La récente publication de Djerassem Lebamadjiel, ancien ministre et scientifique reconnu, autour de la théorie de l’identité sociale (Tajfel et Turner) est précieuse à plus d’un titre : elle redonne du souffle à une réflexion trop souvent piégée entre colère populaire et calculs politiciens. Il ne cède ni à l’émotion, ni au sensationnalisme. Il pense. Il élève. Et c’est déjà beaucoup dans un pays où la parole publique est trop souvent otage de la rumeur ou de l’intérêt immédiat. Mais si ce texte invite à réfléchir, il oblige aussi à interroger ce qu’il ne dit pas. Non pour le contredire, mais pour le compléter, à hauteur d’homme. L’identité sociale : un outil d’analyse utile mais partiel
Oui, la Théorie de l’Identification Sociale permet d’expliquer certains mécanismes de repli, de stigmatisation et de conflits. Oui, nos appartenances structurent nos perceptions.

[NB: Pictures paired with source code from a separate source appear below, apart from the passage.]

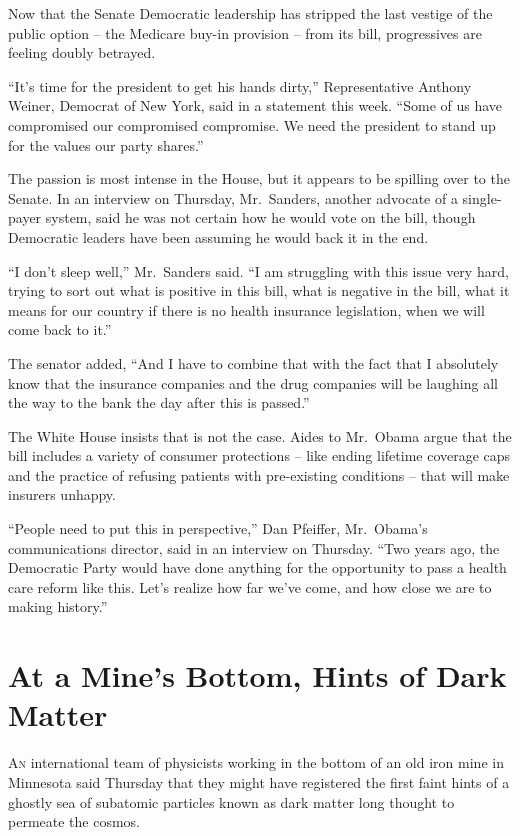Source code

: ﻿\documentclass[12pt]{article}
\begin{document}
Now that the Senate Democratic leadership has stripped the last vestige of the public option -- the
Medicare buy-in provision -- from its bill, progressives are feeling doubly betrayed.

``It's time for the president to get his hands dirty,'' Representative Anthony Weiner, Democrat of
New York, said in a statement this week. ``Some of us have compromised our compromised compromise.
We need the president to stand up for the values our party shares.''

The passion is most intense in the House, but it appears to be spilling over to the Senate. In an
interview on Thursday, Mr.~Sanders, another advocate of a single-payer system, said he was not
certain how he would vote on the bill, though Democratic leaders have been assuming he would back it
in the end.

``I don't sleep well,'' Mr.~Sanders said. ``I am struggling with this issue very hard, trying to
sort out what is positive in this bill, what is negative in the bill, what it means for our country
if there is no health insurance legislation, when we will come back to it.''

The senator added, ``And I have to combine that with the fact that I absolutely know that the
insurance companies and the drug companies will be laughing all the way to the bank the day after
this is passed.''

The White House insists that is not the case. Aides to Mr.~Obama argue that the bill includes a
variety of consumer protections -- like ending lifetime coverage caps and the practice of refusing
patients with pre-existing conditions -- that will make insurers unhappy.

``People need to put this in perspective,'' Dan Pfeiffer, Mr.~Obama's communications director, said
in an interview on Thursday. ``Two years ago, the Democratic Party would have done anything for the
opportunity to pass a health care reform like this. Let's realize how far we've come, and how close
we are to making history.''

\section{At a Mine's Bottom, Hints of Dark Matter}

\lettrine{A}{n} international team of physicists working in the bottom of an
old iron mine in Minnesota said Thursday that they might have registered the first faint hints of a
ghostly sea of subatomic particles known as dark matter long thought to permeate the cosmos.
\end{document}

Et oui, au Tchad, elles ont été trop souvent instrumentalisées. Mais réduire nos tensions à des biais cognitifs, à des logiques d’estime de soi ou de favoritisme endogroupe, c’est risquer de passer à côté de la réalité matérielle. Car ce n’est pas seulement l’appartenance à un groupe qui crée la division. C’est le sentiment que cette appartenance est la seule assurance de survie. L’oubli du bas de la pyramide : Maslow, plus que Tajfel
Le texte de Lebamadjiel est écrit du haut.

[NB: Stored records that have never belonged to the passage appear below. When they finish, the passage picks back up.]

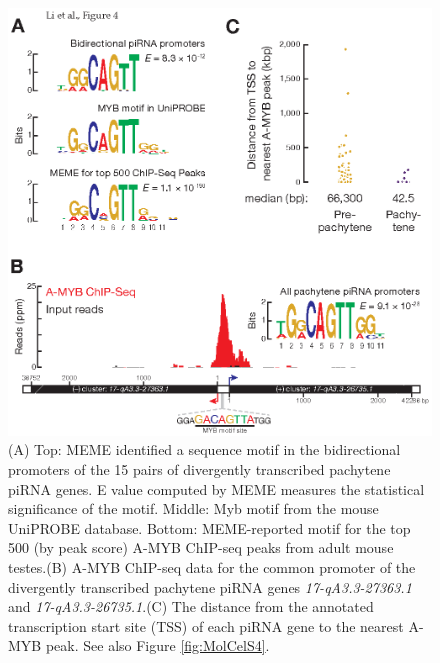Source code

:     \begin{figure}[htbp] %
      \centering 
      \includegraphics{Figures/MolCel/MolCel2013_Fig4.eps}
      \caption[A-MYB Binds the Promoters of Pachytene piRNA Genes]
      {
       (A) Top: MEME identified a sequence motif in the bidirectional promoters of the 15 pairs of divergently transcribed pachytene piRNA genes. E value computed by MEME measures the statistical significance of the motif. Middle: Myb motif from the mouse UniPROBE database. Bottom: MEME-reported motif for the top 500 (by peak score) A-MYB ChIP-seq peaks from adult mouse testes.(B) A-MYB ChIP-seq data for the common promoter of the divergently transcribed pachytene piRNA genes \textit{17-qA3.3-27363.1} and \textit{17-qA3.3-26735.1}.(C) The distance from the annotated transcription start site (TSS) of each piRNA gene to the nearest A-MYB peak. See also Figure \ref{fig:MolCelS4}.
      	}
      \label{fig:MolCelF4}
    	\end{figure}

Il respire la hauteur du chercheur, du ministre, de l’élite. Il regarde la société comme un système de catégories en interaction. Mais la base de la société, elle, ne lit pas Tajfel. Elle ne pense pas en termes de stéréotypes ou de recatégorisation. Elle cherche d’abord à se nourrir, se soigner, se protéger, survivre. La pyramide de Maslow nous rappelle que tant que les besoins fondamentaux (sécurité, subsistance, logement, dignité) ne sont pas assurés, l’individu ne peut accéder à des formes supérieures de conscience sociale ou nationale. Et cette frustration quotidienne, vécue en silence dans les campagnes, les quartiers périphériques, les villages oubliés, génère de la peur. Et la peur… fait toujours retourner vers le groupe primaire : la famille, l’ethnie, la communauté. Le repli identitaire est une stratégie de sécurité, pas toujours de rejet.
Ce que Djerassem effleure mais ne dit pas clairement, c’est que le repli identitaire n’est pas toujours idéologique. Il est souvent pragmatique. Presque instinctif.

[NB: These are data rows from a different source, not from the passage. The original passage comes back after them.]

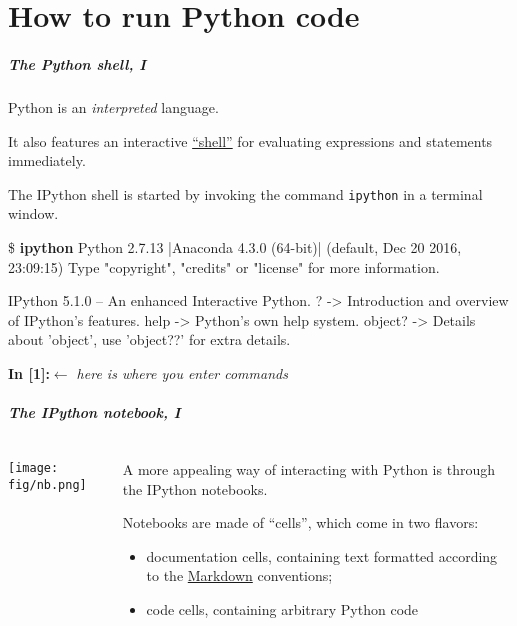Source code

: \documentclass[english,serif,mathserif,xcolor=pdftex,dvipsnames,table]{beamer}
\begin{document}
\part{How to run Python code}

\begin{frame}[fragile]
  \frametitle{The Python shell, I}
  Python is an \emph{interpreted} language.

  \+
  It also features an interactive
  \href{http://en.wikipedia.org/wiki/REPL}{``shell''} for evaluating
  expressions and statements immediately.

  \+
  The IPython shell is started by invoking the command
  \texttt{ipython} in a terminal window.
\begin{semiverbatim}\tiny
\$ \textbf{ipython}
Python 2.7.13 |Anaconda 4.3.0 (64-bit)| (default, Dec 20 2016, 23:09:15)
Type "copyright", "credits" or "license" for more information.

IPython 5.1.0 -- An enhanced Interactive Python.
?         -> Introduction and overview of IPython's features.
help      -> Python's own help system.
object?   -> Details about 'object', use 'object??' for extra details.

\textbf{In [1]:}{\color{blue}\normalfont\em \(\leftarrow\) here is where you enter commands}
\end{semiverbatim}
\end{frame}


\begin{frame}
  \frametitle{The IPython notebook, I}

  \begin{columns}[t]
    \begin{column}{0.5\textwidth}
      \begin{center}
        \texttt{[image: fig/nb.png]}
      \end{center}
    \end{column}
    \begin{column}{0.5\textwidth}
      \small

      A more appealing way of interacting with Python is through the IPython
      notebooks.

      \+
      Notebooks are made of ``cells'', which come in two flavors:
      \begin{itemize}
      \item documentation cells, containing text formatted according to the
        \href{http://commonmark.org/help/}{Markdown} conventions;
      \item code cells, containing arbitrary Python code
      \end{itemize}
    \end{column}
  \end{columns}
\end{frame}
\end{document}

Lorsqu’un jeune du Salamat, de l’Ennedi ou du Mayo-Kebbi ne peut pas compter sur la justice, la police, ou l’État pour défendre ses droits, vers qui se tourne-t-il ? Vers son cousin militaire. Son chef de canton. Son oncle qui connaît quelqu’un à N’Djamena. Ce n’est pas du tribalisme. C’est de l’auto-défense sociale.
Tant que l’État sera perçu comme abstrait, inégal, ou sélectif, les Tchadiens chercheront refuge là où ils ont encore un peu de pouvoir : dans leurs appartenances primaires.
Les conflits n’éclatent pas en haut… mais en bas
Un autre point important que le texte aborde sans trancher : les conflits intercommunautaires ne naissent pas dans les salons ministériels.
Ils naissent dans les champs, les marchés, les pistes rurales, là où l’accès à l’eau, à la terre, à l’emploi ou à la justice devient une compétition.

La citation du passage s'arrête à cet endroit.